Material for the task Start Marker

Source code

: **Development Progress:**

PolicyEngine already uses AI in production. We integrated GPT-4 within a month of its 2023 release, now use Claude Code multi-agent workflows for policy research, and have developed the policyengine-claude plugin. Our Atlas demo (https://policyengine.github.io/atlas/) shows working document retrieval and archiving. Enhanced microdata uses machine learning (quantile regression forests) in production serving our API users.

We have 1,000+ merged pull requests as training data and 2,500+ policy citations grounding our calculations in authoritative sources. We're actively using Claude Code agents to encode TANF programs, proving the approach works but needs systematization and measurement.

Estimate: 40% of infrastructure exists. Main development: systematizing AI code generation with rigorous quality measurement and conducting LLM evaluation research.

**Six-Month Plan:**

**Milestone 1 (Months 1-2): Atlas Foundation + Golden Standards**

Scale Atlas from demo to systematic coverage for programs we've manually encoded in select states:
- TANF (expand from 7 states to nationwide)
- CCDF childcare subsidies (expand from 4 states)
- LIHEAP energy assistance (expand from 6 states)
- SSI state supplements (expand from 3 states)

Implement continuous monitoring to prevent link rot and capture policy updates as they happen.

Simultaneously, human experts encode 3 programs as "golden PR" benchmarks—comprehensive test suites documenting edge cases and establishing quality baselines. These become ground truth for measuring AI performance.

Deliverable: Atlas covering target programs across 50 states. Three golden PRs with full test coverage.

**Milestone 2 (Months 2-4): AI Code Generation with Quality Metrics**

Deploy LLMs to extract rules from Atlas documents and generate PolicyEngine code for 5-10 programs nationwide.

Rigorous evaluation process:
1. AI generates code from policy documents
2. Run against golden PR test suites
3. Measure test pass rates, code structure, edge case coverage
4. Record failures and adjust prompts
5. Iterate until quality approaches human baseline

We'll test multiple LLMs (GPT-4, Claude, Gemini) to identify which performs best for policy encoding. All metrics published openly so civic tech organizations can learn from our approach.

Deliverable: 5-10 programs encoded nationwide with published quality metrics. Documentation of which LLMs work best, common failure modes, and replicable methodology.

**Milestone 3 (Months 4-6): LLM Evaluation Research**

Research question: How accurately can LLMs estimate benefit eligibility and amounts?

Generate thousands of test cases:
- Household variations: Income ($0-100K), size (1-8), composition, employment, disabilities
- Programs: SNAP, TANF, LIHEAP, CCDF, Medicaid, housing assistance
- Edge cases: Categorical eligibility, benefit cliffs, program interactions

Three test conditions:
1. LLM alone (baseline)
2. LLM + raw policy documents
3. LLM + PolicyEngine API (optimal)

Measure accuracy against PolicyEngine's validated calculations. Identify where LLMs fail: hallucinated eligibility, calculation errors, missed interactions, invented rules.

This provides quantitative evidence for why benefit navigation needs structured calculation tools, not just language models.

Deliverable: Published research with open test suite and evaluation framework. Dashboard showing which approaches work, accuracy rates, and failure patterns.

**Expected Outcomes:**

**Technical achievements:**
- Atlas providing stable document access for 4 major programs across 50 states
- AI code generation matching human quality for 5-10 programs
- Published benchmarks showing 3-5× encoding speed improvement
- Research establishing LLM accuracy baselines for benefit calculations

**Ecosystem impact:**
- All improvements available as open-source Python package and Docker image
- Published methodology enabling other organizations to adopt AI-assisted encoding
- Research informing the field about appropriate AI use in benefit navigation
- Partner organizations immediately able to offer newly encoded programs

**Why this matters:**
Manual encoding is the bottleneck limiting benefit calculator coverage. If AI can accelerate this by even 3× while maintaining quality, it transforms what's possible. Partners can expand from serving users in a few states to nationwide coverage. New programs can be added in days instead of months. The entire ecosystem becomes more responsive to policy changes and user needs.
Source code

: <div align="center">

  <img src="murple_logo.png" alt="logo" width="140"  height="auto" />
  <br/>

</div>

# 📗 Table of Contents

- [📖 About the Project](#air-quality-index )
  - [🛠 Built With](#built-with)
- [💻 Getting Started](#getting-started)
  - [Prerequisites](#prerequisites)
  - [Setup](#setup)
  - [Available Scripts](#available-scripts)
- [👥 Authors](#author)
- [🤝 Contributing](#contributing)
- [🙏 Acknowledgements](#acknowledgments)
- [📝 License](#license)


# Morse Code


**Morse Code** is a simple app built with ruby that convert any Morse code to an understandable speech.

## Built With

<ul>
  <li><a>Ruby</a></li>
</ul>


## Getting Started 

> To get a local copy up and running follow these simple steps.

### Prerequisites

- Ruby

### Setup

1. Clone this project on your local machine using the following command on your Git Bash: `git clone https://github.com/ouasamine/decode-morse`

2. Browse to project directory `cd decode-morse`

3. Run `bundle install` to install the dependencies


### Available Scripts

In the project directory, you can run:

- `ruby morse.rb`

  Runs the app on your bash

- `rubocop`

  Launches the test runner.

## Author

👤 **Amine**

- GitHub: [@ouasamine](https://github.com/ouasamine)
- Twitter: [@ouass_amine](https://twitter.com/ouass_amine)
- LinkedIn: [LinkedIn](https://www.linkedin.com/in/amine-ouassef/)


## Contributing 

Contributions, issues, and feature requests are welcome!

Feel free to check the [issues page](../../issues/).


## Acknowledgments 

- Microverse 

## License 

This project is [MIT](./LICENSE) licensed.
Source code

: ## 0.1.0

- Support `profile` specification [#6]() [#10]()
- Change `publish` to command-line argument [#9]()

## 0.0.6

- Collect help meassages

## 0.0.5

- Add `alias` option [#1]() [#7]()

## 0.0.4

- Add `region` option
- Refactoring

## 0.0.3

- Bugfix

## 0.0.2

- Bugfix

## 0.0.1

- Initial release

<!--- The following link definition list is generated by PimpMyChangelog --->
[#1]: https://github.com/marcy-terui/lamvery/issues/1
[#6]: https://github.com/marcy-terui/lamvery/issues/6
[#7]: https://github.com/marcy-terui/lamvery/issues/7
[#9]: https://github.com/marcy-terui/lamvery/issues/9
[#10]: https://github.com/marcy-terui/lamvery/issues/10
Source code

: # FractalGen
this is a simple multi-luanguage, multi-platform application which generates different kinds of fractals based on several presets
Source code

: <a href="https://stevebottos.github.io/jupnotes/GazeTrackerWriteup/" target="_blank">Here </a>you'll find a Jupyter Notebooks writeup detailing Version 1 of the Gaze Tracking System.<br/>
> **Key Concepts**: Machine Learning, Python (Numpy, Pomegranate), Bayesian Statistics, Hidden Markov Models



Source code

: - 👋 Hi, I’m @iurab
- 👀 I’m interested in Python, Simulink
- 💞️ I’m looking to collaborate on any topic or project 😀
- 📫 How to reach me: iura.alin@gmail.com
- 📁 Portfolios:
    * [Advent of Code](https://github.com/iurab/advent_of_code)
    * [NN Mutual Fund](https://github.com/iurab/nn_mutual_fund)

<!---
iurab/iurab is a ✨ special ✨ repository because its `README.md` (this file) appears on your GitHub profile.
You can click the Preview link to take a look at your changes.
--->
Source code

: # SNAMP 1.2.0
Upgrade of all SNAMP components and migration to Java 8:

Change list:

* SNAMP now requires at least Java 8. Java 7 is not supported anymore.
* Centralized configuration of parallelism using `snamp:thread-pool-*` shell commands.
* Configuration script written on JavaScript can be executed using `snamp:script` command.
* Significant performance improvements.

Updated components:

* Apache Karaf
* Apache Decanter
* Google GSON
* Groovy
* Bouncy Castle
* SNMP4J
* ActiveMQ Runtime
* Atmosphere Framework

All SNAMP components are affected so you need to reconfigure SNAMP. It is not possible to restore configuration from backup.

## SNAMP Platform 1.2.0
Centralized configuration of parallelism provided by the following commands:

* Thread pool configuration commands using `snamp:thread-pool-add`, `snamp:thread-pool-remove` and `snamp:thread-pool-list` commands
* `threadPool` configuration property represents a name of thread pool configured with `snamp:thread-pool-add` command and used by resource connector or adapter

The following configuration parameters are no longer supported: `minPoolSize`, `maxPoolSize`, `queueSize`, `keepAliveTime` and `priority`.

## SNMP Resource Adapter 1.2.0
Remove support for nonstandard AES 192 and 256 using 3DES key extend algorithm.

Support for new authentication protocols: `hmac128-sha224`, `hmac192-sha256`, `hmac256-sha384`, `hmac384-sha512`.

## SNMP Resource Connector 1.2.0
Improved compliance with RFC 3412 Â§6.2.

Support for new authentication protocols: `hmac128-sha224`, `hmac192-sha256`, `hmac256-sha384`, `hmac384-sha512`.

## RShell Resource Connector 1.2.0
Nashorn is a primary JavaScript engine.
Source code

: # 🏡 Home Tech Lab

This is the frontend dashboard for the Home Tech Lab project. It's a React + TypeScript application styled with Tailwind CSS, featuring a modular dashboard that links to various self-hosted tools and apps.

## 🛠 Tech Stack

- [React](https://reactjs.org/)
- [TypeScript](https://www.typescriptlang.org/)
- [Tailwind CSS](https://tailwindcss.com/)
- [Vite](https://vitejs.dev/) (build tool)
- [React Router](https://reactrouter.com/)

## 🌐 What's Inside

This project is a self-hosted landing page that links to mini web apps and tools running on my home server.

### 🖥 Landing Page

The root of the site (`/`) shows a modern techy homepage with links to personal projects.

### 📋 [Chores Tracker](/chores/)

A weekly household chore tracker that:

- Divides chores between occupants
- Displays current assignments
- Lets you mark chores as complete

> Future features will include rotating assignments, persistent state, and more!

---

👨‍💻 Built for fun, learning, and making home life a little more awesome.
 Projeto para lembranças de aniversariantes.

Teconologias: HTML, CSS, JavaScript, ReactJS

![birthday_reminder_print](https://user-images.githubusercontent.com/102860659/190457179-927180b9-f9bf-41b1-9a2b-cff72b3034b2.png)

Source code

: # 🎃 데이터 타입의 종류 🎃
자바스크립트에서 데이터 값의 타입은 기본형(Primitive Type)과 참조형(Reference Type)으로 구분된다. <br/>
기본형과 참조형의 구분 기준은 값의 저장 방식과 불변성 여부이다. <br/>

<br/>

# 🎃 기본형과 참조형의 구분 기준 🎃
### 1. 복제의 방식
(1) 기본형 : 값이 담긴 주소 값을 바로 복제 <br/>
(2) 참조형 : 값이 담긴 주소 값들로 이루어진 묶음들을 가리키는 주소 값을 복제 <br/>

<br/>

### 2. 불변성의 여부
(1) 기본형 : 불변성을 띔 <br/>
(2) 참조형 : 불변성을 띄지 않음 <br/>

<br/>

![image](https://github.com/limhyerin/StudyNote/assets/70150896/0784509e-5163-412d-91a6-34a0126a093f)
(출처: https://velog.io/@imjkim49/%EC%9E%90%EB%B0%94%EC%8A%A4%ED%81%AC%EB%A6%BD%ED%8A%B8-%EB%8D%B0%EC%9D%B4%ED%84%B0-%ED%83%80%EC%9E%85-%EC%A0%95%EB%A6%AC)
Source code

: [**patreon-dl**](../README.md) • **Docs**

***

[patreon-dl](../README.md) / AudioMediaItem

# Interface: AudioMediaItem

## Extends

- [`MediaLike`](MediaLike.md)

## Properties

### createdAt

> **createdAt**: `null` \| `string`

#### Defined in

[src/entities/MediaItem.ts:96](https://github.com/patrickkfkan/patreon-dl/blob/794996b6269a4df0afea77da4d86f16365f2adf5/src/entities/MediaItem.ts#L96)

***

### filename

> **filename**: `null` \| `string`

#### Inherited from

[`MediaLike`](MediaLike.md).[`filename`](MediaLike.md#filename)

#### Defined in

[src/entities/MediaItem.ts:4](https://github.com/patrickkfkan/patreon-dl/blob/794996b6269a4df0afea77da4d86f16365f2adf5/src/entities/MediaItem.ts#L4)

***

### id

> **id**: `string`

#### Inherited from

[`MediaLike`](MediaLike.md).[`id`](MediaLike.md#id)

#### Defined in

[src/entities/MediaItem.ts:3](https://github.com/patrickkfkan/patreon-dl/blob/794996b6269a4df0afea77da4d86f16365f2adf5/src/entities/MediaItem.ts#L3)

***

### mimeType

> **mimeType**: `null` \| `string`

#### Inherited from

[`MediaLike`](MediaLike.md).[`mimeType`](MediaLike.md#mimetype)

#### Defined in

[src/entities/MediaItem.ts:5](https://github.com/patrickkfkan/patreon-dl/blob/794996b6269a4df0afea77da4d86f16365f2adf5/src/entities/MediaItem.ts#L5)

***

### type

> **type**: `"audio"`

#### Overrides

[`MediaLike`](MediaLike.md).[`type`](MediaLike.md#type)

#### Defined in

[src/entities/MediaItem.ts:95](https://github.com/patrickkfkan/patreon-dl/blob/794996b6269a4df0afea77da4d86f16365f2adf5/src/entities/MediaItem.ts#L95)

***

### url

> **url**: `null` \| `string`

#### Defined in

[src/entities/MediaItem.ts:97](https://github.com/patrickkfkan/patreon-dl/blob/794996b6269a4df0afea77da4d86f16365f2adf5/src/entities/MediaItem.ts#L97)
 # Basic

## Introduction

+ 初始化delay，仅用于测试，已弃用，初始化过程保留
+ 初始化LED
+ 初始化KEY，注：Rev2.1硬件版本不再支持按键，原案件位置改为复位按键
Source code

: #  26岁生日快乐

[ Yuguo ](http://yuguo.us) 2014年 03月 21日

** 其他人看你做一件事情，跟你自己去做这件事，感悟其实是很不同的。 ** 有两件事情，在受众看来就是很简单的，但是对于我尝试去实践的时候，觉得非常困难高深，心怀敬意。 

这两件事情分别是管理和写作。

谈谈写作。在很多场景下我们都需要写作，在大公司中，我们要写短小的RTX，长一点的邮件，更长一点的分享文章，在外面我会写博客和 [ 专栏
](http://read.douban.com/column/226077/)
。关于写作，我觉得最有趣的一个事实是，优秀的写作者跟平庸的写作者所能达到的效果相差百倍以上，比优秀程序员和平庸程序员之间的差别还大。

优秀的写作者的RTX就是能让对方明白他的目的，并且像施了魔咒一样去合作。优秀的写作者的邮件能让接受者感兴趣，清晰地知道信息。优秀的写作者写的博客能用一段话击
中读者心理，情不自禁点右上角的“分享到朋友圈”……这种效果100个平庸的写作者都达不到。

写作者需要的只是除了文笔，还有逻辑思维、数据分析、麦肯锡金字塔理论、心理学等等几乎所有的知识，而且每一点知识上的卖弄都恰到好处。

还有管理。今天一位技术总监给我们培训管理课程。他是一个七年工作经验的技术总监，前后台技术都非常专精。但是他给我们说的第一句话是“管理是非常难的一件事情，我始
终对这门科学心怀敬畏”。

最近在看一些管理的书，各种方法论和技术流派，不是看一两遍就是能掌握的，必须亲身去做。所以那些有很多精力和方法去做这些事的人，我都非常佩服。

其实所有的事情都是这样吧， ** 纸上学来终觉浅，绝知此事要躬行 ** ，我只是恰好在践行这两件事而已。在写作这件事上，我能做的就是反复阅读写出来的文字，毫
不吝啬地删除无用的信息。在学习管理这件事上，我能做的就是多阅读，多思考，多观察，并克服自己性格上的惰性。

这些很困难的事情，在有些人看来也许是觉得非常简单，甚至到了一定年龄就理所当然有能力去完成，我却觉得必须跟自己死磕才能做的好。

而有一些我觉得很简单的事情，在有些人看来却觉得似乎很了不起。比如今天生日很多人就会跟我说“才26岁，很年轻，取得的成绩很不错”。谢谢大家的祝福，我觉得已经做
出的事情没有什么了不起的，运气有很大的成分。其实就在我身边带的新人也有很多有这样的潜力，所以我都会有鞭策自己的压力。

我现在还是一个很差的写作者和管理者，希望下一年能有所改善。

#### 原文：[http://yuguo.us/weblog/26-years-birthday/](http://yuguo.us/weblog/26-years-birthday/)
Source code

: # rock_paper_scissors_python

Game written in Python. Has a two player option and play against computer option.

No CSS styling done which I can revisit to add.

Material for the task End Marker

→ What to produce: Copy out each line of the data that includes the string "nationwide".

→ Written response:
- TANF (expand from 7 states to nationwide)
Deploy LLMs to extract rules from Atlas documents and generate PolicyEngine code for 5-10 programs nationwide.
Deliverable: 5-10 programs encoded nationwide with published quality metrics. Documentation of which LLMs work best, common failure modes, and replicable methodology.
Manual encoding is the bottleneck limiting benefit calculator coverage. If AI can accelerate this by even 3× while maintaining quality, it transforms what's possible. Partners can expand from serving users in a few states to nationwide coverage. New programs can be added in days instead of months. The entire ecosystem becomes more responsive to policy changes and user needs.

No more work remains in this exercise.